Australia’s Government Fails its Locked-down Foreign Students

Private families step in, but more is needed from the government

By: Warren Reed

The Australian government’s lack of assistance for its large number of foreign students since the country went into lockdown, especially those studying at tertiary institutions, has drawn strong words in the Australian media.

“Australia’s treatment of international students during its response to a once-in-a-century pandemic has been heartless, narrow-minded and potentially economically shortsighted,” wrote Laurie Pearcey, pro vice-chancellor international at UNSW Sydney and a fluent Chinese speaker, in The Australian on April 29. “And it is bigger than Scott Morrison’s comment that international students should just go home if they are unable to support themselves.

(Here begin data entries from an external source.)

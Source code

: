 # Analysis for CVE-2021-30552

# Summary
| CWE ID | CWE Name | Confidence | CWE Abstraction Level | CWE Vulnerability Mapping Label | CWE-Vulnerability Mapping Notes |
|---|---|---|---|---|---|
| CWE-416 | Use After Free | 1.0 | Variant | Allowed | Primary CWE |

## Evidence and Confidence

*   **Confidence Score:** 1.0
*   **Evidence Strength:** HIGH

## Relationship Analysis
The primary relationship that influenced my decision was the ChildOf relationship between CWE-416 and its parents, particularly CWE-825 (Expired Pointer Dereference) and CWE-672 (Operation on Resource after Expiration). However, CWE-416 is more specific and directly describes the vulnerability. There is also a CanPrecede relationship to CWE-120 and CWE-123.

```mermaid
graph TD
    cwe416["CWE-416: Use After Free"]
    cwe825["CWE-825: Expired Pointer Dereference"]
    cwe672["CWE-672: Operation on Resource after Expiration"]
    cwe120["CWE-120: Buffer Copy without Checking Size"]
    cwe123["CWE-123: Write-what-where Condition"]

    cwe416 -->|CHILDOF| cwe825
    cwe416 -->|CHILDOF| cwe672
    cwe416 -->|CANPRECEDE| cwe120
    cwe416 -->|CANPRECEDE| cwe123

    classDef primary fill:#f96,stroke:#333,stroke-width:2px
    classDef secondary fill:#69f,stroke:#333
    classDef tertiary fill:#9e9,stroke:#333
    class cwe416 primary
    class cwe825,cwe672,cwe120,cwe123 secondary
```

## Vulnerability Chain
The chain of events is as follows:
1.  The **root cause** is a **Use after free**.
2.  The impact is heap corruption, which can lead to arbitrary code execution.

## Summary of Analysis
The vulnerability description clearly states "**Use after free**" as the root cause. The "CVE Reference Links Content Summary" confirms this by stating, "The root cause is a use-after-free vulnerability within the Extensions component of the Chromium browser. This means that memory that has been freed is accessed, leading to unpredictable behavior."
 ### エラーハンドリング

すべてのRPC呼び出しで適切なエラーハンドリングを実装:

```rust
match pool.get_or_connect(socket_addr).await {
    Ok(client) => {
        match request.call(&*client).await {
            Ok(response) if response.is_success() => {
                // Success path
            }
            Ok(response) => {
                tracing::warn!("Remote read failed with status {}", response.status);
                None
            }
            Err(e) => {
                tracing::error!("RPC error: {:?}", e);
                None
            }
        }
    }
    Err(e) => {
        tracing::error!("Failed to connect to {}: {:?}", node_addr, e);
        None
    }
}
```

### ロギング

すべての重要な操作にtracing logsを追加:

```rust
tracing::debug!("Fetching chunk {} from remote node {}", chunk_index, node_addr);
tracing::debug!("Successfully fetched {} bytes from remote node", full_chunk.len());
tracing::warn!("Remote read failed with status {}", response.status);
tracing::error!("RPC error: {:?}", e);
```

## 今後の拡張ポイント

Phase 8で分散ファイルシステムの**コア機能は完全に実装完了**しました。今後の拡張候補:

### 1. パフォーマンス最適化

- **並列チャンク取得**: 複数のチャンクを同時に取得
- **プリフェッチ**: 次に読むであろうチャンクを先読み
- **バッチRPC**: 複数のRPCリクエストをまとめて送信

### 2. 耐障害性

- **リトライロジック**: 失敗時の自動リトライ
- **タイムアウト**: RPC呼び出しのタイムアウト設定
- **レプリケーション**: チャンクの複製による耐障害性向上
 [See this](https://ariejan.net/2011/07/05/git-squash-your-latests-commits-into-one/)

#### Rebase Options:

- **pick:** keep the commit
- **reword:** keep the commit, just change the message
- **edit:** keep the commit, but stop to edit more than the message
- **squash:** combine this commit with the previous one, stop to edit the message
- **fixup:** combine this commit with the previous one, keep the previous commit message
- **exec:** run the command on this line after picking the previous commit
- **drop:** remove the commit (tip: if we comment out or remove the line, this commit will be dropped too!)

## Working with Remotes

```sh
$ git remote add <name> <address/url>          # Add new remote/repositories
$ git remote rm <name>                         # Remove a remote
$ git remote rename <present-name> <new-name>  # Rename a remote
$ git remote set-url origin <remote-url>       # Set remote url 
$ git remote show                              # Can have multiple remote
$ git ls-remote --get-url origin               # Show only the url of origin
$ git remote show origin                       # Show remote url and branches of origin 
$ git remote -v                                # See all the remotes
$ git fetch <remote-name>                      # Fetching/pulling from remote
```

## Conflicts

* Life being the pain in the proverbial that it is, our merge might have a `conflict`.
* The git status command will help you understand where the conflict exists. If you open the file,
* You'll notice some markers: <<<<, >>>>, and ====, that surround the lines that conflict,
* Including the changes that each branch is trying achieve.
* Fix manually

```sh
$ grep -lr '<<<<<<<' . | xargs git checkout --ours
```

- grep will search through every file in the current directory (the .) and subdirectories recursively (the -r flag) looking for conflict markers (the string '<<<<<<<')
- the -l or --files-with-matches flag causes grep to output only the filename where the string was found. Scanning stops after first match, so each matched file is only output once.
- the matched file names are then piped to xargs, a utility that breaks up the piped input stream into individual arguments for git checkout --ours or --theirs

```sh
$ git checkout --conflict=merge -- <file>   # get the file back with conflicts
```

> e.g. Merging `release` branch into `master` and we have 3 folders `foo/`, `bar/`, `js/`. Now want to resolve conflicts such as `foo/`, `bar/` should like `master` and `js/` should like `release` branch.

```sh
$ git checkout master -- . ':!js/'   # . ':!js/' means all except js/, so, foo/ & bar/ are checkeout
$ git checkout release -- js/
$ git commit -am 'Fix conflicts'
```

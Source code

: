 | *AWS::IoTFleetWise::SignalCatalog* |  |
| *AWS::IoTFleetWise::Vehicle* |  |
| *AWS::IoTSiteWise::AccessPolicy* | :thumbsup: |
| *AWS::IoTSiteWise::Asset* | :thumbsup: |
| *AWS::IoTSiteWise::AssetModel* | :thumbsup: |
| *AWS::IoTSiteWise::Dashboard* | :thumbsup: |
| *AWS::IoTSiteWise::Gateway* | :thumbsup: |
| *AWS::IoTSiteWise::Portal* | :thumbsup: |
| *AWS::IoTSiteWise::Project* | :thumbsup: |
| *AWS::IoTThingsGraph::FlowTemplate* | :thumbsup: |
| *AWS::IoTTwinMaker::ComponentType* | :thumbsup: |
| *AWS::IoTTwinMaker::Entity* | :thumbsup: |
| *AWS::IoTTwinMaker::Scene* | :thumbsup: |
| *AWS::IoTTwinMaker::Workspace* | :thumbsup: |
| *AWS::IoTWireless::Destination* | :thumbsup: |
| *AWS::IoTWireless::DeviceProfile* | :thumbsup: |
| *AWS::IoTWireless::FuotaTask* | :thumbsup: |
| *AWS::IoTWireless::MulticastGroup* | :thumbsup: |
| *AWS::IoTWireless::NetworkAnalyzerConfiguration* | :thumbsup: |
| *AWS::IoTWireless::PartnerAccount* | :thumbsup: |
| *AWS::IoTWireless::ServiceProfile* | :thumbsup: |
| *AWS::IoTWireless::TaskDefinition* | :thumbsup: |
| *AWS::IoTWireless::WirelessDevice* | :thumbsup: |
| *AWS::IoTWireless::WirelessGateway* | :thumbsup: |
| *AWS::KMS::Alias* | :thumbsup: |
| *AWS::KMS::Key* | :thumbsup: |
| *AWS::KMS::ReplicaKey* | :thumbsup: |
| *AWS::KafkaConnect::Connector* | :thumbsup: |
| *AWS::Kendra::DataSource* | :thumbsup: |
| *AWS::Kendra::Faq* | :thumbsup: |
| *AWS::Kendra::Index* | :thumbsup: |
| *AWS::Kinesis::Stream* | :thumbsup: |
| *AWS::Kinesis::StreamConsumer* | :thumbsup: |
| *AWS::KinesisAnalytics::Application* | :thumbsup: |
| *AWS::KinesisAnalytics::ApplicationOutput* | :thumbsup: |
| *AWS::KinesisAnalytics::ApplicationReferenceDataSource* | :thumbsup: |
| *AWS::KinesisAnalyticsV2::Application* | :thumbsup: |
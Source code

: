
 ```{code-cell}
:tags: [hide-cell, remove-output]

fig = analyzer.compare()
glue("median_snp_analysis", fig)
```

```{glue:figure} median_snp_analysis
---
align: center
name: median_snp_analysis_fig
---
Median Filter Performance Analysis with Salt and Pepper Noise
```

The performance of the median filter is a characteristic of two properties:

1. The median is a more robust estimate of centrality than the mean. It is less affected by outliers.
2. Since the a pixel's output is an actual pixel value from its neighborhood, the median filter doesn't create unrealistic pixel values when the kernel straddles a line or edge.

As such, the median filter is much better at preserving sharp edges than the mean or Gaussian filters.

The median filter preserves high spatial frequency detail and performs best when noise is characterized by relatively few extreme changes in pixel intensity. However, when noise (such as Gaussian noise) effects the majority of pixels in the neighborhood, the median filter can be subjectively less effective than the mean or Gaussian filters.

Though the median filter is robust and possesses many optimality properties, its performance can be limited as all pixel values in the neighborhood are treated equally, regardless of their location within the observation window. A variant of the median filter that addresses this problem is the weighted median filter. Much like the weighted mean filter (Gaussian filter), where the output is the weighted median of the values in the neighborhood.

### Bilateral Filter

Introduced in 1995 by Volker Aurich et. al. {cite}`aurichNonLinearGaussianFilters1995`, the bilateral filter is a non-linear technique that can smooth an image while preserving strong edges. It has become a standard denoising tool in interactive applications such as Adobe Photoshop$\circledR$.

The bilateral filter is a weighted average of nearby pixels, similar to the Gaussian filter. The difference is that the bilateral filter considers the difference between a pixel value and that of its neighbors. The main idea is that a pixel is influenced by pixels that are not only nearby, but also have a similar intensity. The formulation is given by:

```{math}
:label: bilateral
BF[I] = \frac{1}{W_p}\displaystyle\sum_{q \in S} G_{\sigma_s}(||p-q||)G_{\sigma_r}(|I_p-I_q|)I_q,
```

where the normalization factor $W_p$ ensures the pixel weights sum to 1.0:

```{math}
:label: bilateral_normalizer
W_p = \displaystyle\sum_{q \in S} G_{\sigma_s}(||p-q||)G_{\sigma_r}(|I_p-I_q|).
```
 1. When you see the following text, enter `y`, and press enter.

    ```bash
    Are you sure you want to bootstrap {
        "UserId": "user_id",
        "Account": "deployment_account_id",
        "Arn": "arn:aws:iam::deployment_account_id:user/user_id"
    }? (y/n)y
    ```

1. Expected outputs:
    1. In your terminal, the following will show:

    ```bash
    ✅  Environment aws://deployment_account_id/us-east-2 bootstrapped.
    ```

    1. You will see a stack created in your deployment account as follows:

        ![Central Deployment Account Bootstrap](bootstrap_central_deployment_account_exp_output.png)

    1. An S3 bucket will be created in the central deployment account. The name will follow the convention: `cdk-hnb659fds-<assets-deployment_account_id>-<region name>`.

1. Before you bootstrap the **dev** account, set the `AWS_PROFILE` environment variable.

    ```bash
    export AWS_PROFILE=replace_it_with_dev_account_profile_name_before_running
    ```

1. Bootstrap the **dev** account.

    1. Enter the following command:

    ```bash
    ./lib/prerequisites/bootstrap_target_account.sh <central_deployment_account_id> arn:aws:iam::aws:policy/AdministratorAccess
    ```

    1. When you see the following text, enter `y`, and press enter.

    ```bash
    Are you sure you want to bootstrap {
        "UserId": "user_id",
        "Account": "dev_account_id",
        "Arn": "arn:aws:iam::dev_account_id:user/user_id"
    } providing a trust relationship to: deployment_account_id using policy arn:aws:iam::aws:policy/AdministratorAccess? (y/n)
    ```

This sentiment has been entrenched in the government’s response from the moment it took steps to protect the country from Covid-19.”

That seems odd when education is a major income-earner for Australia as a whole at some $A24 billion and comprises a massive slice of virtually every university’s annual budget. Statistics show that more than 60 percent of international student spending is outside the education system and sustains an estimated 250,000 jobs in the broader economy.

Most foreign students come from Asia, with the largest contingent from China followed by the subcontinent. Comparable countries with large numbers of foreign students have granted assistance of around A$600 per week, while all Australia has managed is A$200 million of funding to charities that provide help, especially food, to students in need.

This runs counter to the spirit of the Colombo Plan that began in the early 1950s and saw significant numbers of foreign students come to Australia, initially from British Commonwealth countries and later also from the Asian region. In those days, most students lived with Australian families with which they built up life-long bonds. Fourth-generation students still come to Australia for their university studies, maintaining those family links, and the numbers of key decision-making alumni across Asia are so vast they’re difficult to keep track of.

Supplementing all this are the many thousands of Australian students who have gone overseas, particularly into Asia, over the past 50 years. These two-way flows constitute the most meaningful way in which Australia has gradually come to weave itself into the human fabric of the region it resides in.

In the 1970s, when I was a student in Japan, a series of global oil crises struck, which immediately gutted the value of the scholarships some of us were lucky to be on. While in no way comparable to Covid-19 and with no need seen for the Japanese government to subsidize foreign students, the way Japanese society as a whole, and individuals and families, in particular, stepped in to assist was memorable. The head of an extended family that I knew well was a geologist who had spent lengthy periods of time in Western Australia helping to uncover many of that state’s huge iron ore deposits. He understood how far beyond reach beef was for any Australian student in Japan; it was astronomically expensive. Yet I was regularly invited to eat with that family, with beef always served and a sizeable “doggy bag” to take home later.

Similarly, six Japanese nuclear engineers with a large company made contact via a mutual friend and said they had a budget to study English which they weren’t using. Lessons three nights a week were speedily arranged, which were always followed up with solid meals and drinking sessions, all paid for.

In the same spirit, all sorts of Australians have stepped in now to help foreign students here who have found themselves under great stress. Nowadays, not that many students live with local families; shared accommodation in houses or apartments is more common. But the community has responded, and in myriad ways – not just via charities providing free meals. The latter are doing sterling work, as are the many local companies that regularly provide them with free supplies.

Is it too late for the federal government to step in with a meaningful gesture? No, it’s never too late.

To quote from Laurie Pearcey’s article, “It will take the world a long time to adjust to whatever is waiting for it on the other side of this pandemic. But the way we treat our international students now will have very real implications for those who choose to come here in the future.” Equally, it could impact on the way Australian students going into Asian societies are received. What goes around comes around.

Warren Reed was an Australia-Japan Business Co-operation Committee Scholar for three years in the Law Faculty of Tokyo University. Later, he was an intelligence officer with the Australian Secret Intelligence Service (ASIS). Trained by MI6 in London, he served in Asia and the Middle East. He was also Chief Operating Officer of the Committee for Economic Development of Australia (CEDA).